**What is being asked:** Return the records in full, with every character preserved.

__________________________________________________

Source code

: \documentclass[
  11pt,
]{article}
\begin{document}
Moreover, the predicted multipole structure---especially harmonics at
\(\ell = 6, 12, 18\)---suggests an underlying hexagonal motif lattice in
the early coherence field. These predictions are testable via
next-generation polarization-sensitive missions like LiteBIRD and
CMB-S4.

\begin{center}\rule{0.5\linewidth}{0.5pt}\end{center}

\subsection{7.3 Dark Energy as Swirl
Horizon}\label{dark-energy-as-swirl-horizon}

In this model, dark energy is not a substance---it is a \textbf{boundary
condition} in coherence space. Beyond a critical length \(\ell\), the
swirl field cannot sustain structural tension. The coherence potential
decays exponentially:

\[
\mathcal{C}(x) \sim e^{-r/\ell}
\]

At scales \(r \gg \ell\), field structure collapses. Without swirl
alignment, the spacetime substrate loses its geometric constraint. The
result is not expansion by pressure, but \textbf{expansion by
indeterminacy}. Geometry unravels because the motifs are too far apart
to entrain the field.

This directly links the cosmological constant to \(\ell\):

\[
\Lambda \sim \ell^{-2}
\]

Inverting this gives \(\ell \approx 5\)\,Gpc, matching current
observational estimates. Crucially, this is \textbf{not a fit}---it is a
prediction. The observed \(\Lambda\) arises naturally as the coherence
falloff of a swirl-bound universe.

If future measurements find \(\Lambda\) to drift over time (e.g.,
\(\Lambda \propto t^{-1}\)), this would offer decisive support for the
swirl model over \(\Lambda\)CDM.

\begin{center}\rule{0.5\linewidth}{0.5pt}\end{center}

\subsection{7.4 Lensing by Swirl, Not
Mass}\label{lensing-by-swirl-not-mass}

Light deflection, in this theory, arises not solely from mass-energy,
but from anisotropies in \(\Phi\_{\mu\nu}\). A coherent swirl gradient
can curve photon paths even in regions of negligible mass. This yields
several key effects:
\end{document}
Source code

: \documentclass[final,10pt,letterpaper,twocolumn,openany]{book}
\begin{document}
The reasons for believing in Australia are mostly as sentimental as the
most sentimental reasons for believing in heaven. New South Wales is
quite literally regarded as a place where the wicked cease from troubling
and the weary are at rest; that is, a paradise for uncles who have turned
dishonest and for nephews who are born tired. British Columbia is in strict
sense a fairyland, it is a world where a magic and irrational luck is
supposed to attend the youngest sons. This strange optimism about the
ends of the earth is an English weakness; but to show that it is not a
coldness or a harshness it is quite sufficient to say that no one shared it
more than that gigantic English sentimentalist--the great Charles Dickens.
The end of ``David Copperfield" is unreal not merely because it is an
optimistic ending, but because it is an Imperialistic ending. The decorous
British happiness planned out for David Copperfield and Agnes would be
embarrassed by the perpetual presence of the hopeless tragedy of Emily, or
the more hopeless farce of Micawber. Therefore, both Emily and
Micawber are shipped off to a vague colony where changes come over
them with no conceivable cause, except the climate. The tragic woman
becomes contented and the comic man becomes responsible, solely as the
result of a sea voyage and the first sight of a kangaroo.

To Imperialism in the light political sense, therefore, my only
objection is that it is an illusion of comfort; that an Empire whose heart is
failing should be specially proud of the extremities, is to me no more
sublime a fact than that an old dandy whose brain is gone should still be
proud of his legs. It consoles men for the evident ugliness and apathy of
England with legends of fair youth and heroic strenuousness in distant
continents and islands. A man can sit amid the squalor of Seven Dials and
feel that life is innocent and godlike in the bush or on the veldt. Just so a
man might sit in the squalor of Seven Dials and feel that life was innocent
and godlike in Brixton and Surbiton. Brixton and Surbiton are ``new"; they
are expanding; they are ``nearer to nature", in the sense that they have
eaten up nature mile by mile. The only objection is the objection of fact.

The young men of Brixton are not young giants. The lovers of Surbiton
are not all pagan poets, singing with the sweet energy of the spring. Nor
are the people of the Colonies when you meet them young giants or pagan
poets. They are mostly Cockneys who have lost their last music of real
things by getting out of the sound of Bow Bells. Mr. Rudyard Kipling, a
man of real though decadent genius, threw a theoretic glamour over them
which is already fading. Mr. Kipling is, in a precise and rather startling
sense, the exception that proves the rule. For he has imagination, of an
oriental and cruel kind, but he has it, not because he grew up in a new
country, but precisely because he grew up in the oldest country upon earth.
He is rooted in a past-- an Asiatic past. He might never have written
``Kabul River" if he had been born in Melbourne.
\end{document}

__________________________________________________

**Answer for this exercise:**
Source code

: \documentclass[
  11pt,
]{article}
\begin{document}
Moreover, the predicted multipole structure---especially harmonics at
\(\ell = 6, 12, 18\)---suggests an underlying hexagonal motif lattice in
the early coherence field. These predictions are testable via
next-generation polarization-sensitive missions like LiteBIRD and
CMB-S4.

\begin{center}\rule{0.5\linewidth}{0.5pt}\end{center}

\subsection{7.3 Dark Energy as Swirl
Horizon}\label{dark-energy-as-swirl-horizon}

In this model, dark energy is not a substance---it is a \textbf{boundary
condition} in coherence space. Beyond a critical length \(\ell\), the
swirl field cannot sustain structural tension. The coherence potential
decays exponentially:

\[
\mathcal{C}(x) \sim e^{-r/\ell}
\]

At scales \(r \gg \ell\), field structure collapses. Without swirl
alignment, the spacetime substrate loses its geometric constraint. The
result is not expansion by pressure, but \textbf{expansion by
indeterminacy}. Geometry unravels because the motifs are too far apart
to entrain the field.

This directly links the cosmological constant to \(\ell\):

\[
\Lambda \sim \ell^{-2}
\]

Inverting this gives \(\ell \approx 5\)\,Gpc, matching current
observational estimates. Crucially, this is \textbf{not a fit}---it is a
prediction. The observed \(\Lambda\) arises naturally as the coherence
falloff of a swirl-bound universe.

If future measurements find \(\Lambda\) to drift over time (e.g.,
\(\Lambda \propto t^{-1}\)), this would offer decisive support for the
swirl model over \(\Lambda\)CDM.

\begin{center}\rule{0.5\linewidth}{0.5pt}\end{center}

\subsection{7.4 Lensing by Swirl, Not
Mass}\label{lensing-by-swirl-not-mass}

Light deflection, in this theory, arises not solely from mass-energy,
but from anisotropies in \(\Phi\_{\mu\nu}\). A coherent swirl gradient
can curve photon paths even in regions of negligible mass. This yields
several key effects:
\end{document}
Source code

: \documentclass[final,10pt,letterpaper,twocolumn,openany]{book}
\begin{document}
The reasons for believing in Australia are mostly as sentimental as the
most sentimental reasons for believing in heaven. New South Wales is
quite literally regarded as a place where the wicked cease from troubling
and the weary are at rest; that is, a paradise for uncles who have turned
dishonest and for nephews who are born tired. British Columbia is in strict
sense a fairyland, it is a world where a magic and irrational luck is
supposed to attend the youngest sons. This strange optimism about the
ends of the earth is an English weakness; but to show that it is not a
coldness or a harshness it is quite sufficient to say that no one shared it
more than that gigantic English sentimentalist--the great Charles Dickens.
The end of ``David Copperfield" is unreal not merely because it is an
optimistic ending, but because it is an Imperialistic ending. The decorous
British happiness planned out for David Copperfield and Agnes would be
embarrassed by the perpetual presence of the hopeless tragedy of Emily, or
the more hopeless farce of Micawber. Therefore, both Emily and
Micawber are shipped off to a vague colony where changes come over
them with no conceivable cause, except the climate. The tragic woman
becomes contented and the comic man becomes responsible, solely as the
result of a sea voyage and the first sight of a kangaroo.

To Imperialism in the light political sense, therefore, my only
objection is that it is an illusion of comfort; that an Empire whose heart is
failing should be specially proud of the extremities, is to me no more
sublime a fact than that an old dandy whose brain is gone should still be
proud of his legs. It consoles men for the evident ugliness and apathy of
England with legends of fair youth and heroic strenuousness in distant
continents and islands. A man can sit amid the squalor of Seven Dials and
feel that life is innocent and godlike in the bush or on the veldt. Just so a
man might sit in the squalor of Seven Dials and feel that life was innocent
and godlike in Brixton and Surbiton. Brixton and Surbiton are ``new"; they
are expanding; they are ``nearer to nature", in the sense that they have
eaten up nature mile by mile. The only objection is the objection of fact.

The young men of Brixton are not young giants. The lovers of Surbiton
are not all pagan poets, singing with the sweet energy of the spring. Nor
are the people of the Colonies when you meet them young giants or pagan
poets. They are mostly Cockneys who have lost their last music of real
things by getting out of the sound of Bow Bells. Mr. Rudyard Kipling, a
man of real though decadent genius, threw a theoretic glamour over them
which is already fading. Mr. Kipling is, in a precise and rather startling
sense, the exception that proves the rule. For he has imagination, of an
oriental and cruel kind, but he has it, not because he grew up in a new
country, but precisely because he grew up in the oldest country upon earth.
He is rooted in a past-- an Asiatic past. He might never have written
``Kabul River" if he had been born in Melbourne.
\end{document}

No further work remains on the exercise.